Wednesday, October 17, 2012

Richard Bernstein: We Are In The "Third Inning" of a Bull Market

The S&P 500 is just 0.7% short of the best close since 2007.  Housing and auto sales continue to surprise analysts on the upside. Even unemployment rates are moving lower.

Yet the bearish sentiment continues unabated. Investor attitudes seem largely focused on the risks in the stock market rather than the fact that the valuation of stocks relative to just about every other asset class screen are at historic wides.

Former Merrill Lynch strategist Rich Bernstein looks at the current market environment and thinks we're in a confirmed bull market, as Financial Advisor magazine reports in its most recent issue (I added the emphasis):

With the S&P 500 up more than 100% from its March 2009 low of 666, many people are asking if the bull market is over. Bernstein cited the absence of three classic bear market signals—yield curve inversion, extreme overenthusiastic sentiment, and lofty valuation—as evidence the bull market is young. He guesses that "we are in the third inning." 

Wall Street remains as bearish as it ever was. Today, retail investors believe they have to buy everything that performed well in the last decade—gold, emerging markets, emerging markets debt, REITs and hedge funds. All these asset classes boomed in the so-called lost decade between 2000 and 2008 at the same time as the credit bubble was inflating. 

Institutions continue to allocate major parts of their portfolios to hedge funds and private equity. Even though they can't keep up with stocks, institutions are "paying 2 and 20" to chase the last decade's returns. 

In 2002, everyone was asking "when to get back into tech stocks," Bernstein said. "It's hard to argue stocks are overvalued when the 10-year Treasury yields 1.7%."

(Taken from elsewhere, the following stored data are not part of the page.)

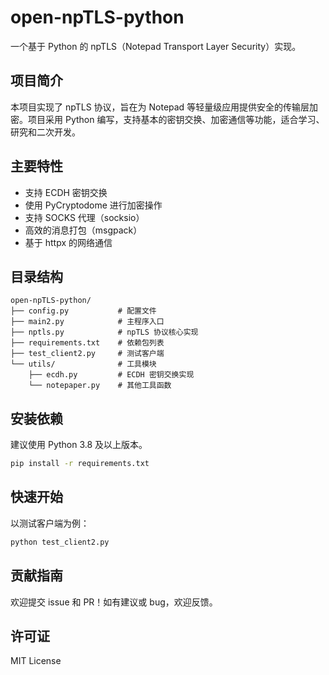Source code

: # open-npTLS-python

一个基于 Python 的 npTLS（Notepad Transport Layer Security）实现。

## 项目简介
本项目实现了 npTLS 协议，旨在为 Notepad 等轻量级应用提供安全的传输层加密。项目采用 Python 编写，支持基本的密钥交换、加密通信等功能，适合学习、研究和二次开发。

## 主要特性
- 支持 ECDH 密钥交换
- 使用 PyCryptodome 进行加密操作
- 支持 SOCKS 代理（socksio）
- 高效的消息打包（msgpack）
- 基于 httpx 的网络通信

## 目录结构
```
open-npTLS-python/
├── config.py           # 配置文件
├── main2.py            # 主程序入口
├── nptls.py            # npTLS 协议核心实现
├── requirements.txt    # 依赖包列表
├── test_client2.py     # 测试客户端
└── utils/              # 工具模块
    ├── ecdh.py         # ECDH 密钥交换实现
    └── notepaper.py    # 其他工具函数
```

## 安装依赖
建议使用 Python 3.8 及以上版本。

```bash
pip install -r requirements.txt
```

## 快速开始
以测试客户端为例：

```bash
python test_client2.py
```

## 贡献指南
欢迎提交 issue 和 PR！如有建议或 bug，欢迎反馈。

## 许可证
MIT License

http://www.fa-mag.com/fa-news/12604-bernstein-sees-new-us-bull-surpassing-1982-1999-market.html

Bernstein, by the way, is not your typical wild-eyed optimist.  Indeed, he lost his position with Merrill in 2007, when he refused to back down from his conviction that stocks were poised to move lower (never a good idea to tell investors to sell stocks when you work at a brokerage company!).

Part of the problem in today's market, I think, is that while growth trends may be moving higher, they are not accelerating at a pace that would create the feeling that the economy is doing anything but sputtering.

For example, Washington Post columnist Annie Lowrey noted on Twitter this morning that while housing permits are trending higher, they remain mired at a level no higher than they were in the winter of 1991.

In other words, while the housing numbers are positive, the absolute numbers remain historically low.
 
However, while I am not as optimistic, I think that Bernstein is probably right.  The conditions that would lead to a major market correction - tightening credit, overdone bullish sentiment, and high stock valuations - are not evident at this point.

Meanwhile, interest rates continue to creep higher.  If investors in bond mutual funds find that their investments in bond funds are losing value as rates rise, we might see a reversal of the stock to bond fund swap that we have seen over the past 5 years.